Daß der Komponist eines ganzen Haufens kubanischer Gassenhauer urplötzlich rund um den Globus zum Star wurde, ist dem rasant beschleunigenden Kuba-Boom und seiner von der Plattenindustrie bestens geölten Lokomotive zu verdanken: dem Album des Buena Vista Social Club, für das Gitarrist Ry Cooder etliche Musiklegenden der Karibikinsel zusammengetrommelt hatte – darunter auch Repilado, die bedeutendste zweite Stimme der música tradicional cubana, den Saitenzauberer.

Und obwohl die frühen Aufnahmen des compadre allesamt ein paar Knoten mehr Fahrt haben als die Lieder der Flamenco-beeinflußten neuen CD Lo Mejor De La Vida – verlernt hat der alte Charmeur noch nichts. Behende wie eh und je zwirbelt er unwiderstehliche Melodien auf der armúnico, einer Kreuzung aus Gitarre und der kubanischen tres. Ab und an streut er laszive Verzögerungen in seine gekonnten Improvisationen ein. Daß der eine oder andere Ton beim Singen nicht hunderprozentig sitzt, verzückt das Ohr authentizitätshungriger westlicher Connaisseure nur noch mehr.

Dazu tickt verläßlich der treibende synkopische Beat der Rhythmussektion, und zwischen den Akkorden knarrt die Vergangenheit. Was könnte der Mann für Döntjes erzählen: Wie er als kleiner Bubi bei den stetigen Hausbesuchen des berühmten Troubadours Sindo Garay das Einmaleins des Son erlernte. Wie er in den Vierzigern in der Gruppe von Miguel Matamoros Klarinette spielte und mit Beny Moré musizierte. Oder wie Sänger Pio Levya 1957 die Plattenaufnahmen mit ihm unterbrechen mußte, weil die Schüsse revolutionärer Truppen beim Sturm auf den Präsidentenpalast auch im Studio deutlich zu hören waren.

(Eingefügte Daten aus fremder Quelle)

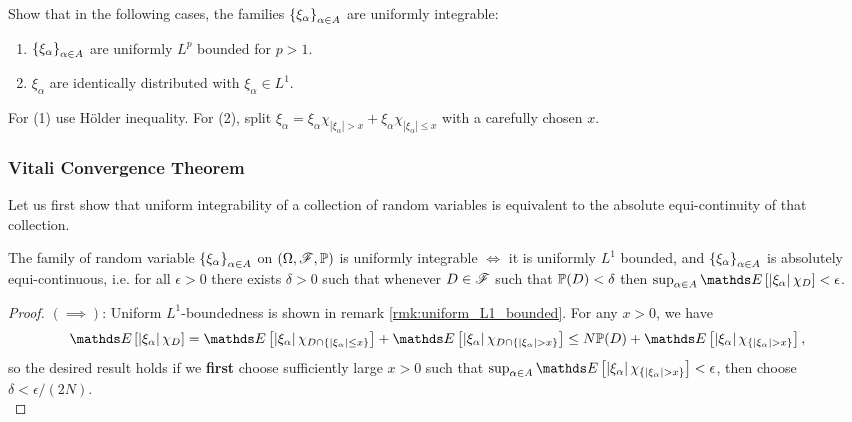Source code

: \begin{unexaminable}
\begin{exercise}
Show that in the following cases, the families $\left\{ \xi_\alpha \right \}_{\alpha \in A}$ are uniformly integrable:
\begin{enumerate}
\item $\left\{ \xi_{\alpha} \right \}_{\alpha \in A}$ are uniformly $L^p$ bounded for $p>1$.
\item $\xi_{\alpha}$ are identically distributed with $\xi_\alpha \in L^1$.
\end{enumerate}
\end{exercise}

\begin{hint}
For (1) use H\"{o}lder inequality. For (2), split $\xi_\alpha = \xi_\alpha \chi_{|\xi_\alpha|>x} + \xi_\alpha \chi_{|\xi_\alpha|\leq x}$ with a carefully chosen $x$.
\end{hint}

\subsubsection{Vitali Convergence Theorem}
Let us first show that uniform integrability of a collection of random variables is equivalent to the absolute equi-continuity of that collection.
\begin{proposition} \label{prop:absolute_equicontinuity} The  family of random variable $\left\{ \xi_\alpha \right \}_{\alpha \in A}$ on $(\Omega,\mathcal{F},\mathbb{P})$ is uniformly integrable $\iff$ it is uniformly $L^1$ bounded, and $\left\{ \xi_\alpha \right \}_{\alpha \in A}$ is absolutely equi-continuous, i.e. for all $\epsilon > 0$ there exists $\delta > 0$ such that whenever $D \in \mathcal{F}$ such that $\mathbb{P}(D)<\delta$ then $\sup_{\alpha \in A} \E\sqbracket{\abs{\xi_\alpha} \chi_D} < \epsilon$. 
\end{proposition}

\begin{proof}
$(\implies)$: Uniform $L^1$-boundedness is shown in remark \ref{rmk:uniform_L1_bounded}. For any $x > 0$, we have
\begin{align}
    \E\sqbracket{\abs{\xi_\alpha} \chi_D} = \E\sqbracket{\abs{\xi_\alpha} \chi_{D \cap \set{|\xi_\alpha| \leq x}}} + \E\sqbracket{\abs{\xi_\alpha} \chi_{D \cap \set{|\xi_\alpha|>x}}} \leq N\p(D) + \E\sqbracket{\abs{\xi_\alpha} \chi_{\set{|\xi_\alpha|>x}}},
\end{align}
so the desired result holds if we \textbf{first} choose sufficiently large $x > 0$ such that $\sup_{\alpha \in A} \E\sqbracket{\abs{\xi_\alpha} \chi_{\set{|\xi_\alpha|>x}}} < \epsilon$, then choose $\delta < \epsilon/(2N)$. \\


\end{proof}
\end{unexaminable}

Mit dem Konzert in der Musikhalle, nach den Auftritten von Rubén González und den Afro-Cuban Allstars in diesem Jahr bereits der dritte, tiefe Griff in die Schatzkiste der kubanischen Musikgeschichte, kommt nun eine weitere Episode hinzu: die vom späten Ruhm, den der vitale Genosse mit seinen hip gewordenen musikalischen Antiquitäten in der westlichen Welt erntet. Antiquitäten, die nur unwesentlich restauriert wurden und dennoch nichts von ihrer Schönheit verloren haben.